Dr. Mark Esposito is a socio-economic strategist and bestselling author, researching the Fourth Industrial Revolution and Global Shifts. He works at the interface between Business, Technology and Government and co-founded Nexus FrontierTech, an Artificial Intelligence company. He is Professor of Business and Economics at Hult International Business School and serves also as a clinical professor at Arizona State University’s Thunderbird Global School of Management where he oversees the 4IR Initiative. Since 2011 he has been equally a faculty member at Harvard University’s Division of Continuing Education. He is an advisor to the Prime Minister Office in the UAE and a Policy Fellow at UCL’s Institute for Innovation and Public Purpose. He has authored/co-authored over 150 publications, 11 books, among which 2 Amazon bestsellers: Understanding how the Future Unfolds (2017) and The AI Republic (2019). His next book “The Great Remobilization: Designing A Smarter World” with Dr. Olaf Groth and Dr. Terence Tse, will be published in 2022 by MIT University Press.

Dr. Alessandro Lanteri

Dr.

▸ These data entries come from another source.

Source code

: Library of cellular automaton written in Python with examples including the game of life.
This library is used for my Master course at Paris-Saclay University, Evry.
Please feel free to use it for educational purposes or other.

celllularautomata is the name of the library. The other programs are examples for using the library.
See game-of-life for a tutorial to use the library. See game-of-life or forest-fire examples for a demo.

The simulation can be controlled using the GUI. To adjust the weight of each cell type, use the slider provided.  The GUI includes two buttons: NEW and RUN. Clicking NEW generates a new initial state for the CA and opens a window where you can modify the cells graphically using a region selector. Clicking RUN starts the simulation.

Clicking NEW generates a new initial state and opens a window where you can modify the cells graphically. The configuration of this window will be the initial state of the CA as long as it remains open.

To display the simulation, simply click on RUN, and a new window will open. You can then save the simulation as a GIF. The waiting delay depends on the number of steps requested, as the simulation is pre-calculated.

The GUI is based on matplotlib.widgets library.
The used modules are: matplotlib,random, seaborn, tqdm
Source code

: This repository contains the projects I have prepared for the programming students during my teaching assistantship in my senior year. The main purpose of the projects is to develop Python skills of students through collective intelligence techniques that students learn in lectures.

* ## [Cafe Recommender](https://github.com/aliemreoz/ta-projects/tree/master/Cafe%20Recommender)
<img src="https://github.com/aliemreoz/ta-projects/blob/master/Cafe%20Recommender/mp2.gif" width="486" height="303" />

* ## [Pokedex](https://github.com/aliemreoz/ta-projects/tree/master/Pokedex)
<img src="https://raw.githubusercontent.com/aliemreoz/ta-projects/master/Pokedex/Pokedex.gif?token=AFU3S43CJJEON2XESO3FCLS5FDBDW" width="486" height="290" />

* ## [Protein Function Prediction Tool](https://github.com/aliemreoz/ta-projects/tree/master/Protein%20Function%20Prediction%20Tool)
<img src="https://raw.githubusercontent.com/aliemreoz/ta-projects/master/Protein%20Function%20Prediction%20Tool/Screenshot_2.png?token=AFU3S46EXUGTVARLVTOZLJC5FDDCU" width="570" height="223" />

Alessandro Lanteri is Professor of Strategy and Innovation at ESCP Business School, he also teaches in executive education programs for Saïd Business School at University of Oxford and London Business School.
An expert educator, he helps executives and students understand emerging technologies like AI and blockchain, and seize the opportunities
of turbulent environments. Alessandro works with multinationals, governments, International Organizations, startups and family businesses across five continents. His research regularly appears on top international publishers, including Harvard Business Review and MIT Technology Review outlets, LSE Business Review, World Economic Forum Agenda and Forbes. His latest book “CLEVER. The Six Strategic Drivers for the Fourth Industrial Revolution” became a no.1 Amazon bestseller. His next book, “Innovating with Impact,” will be published in 2022 by The Economist.

Terence Tse

Dr. Terence Tse is a professor at Hult International Business School and a co-founder and executive director of Nexus FrontierTech, an AI company. He has worked with more than thirty corporate clients and intergovernmental organizations in advisory and training capacities. In addition to being a sought after global speaker., he has written over 110 published articles and three other books including the latest Amazon best seller, “The AI Republic: Building the Nexus Between Humans and Intelligent Automation“. His next book “The Great Remobilization: Designing A Smarter World”  with Dr. Olaf Groth and Dr. Mark Esposito will explore the post pandemic designs as we prepare for the great reset.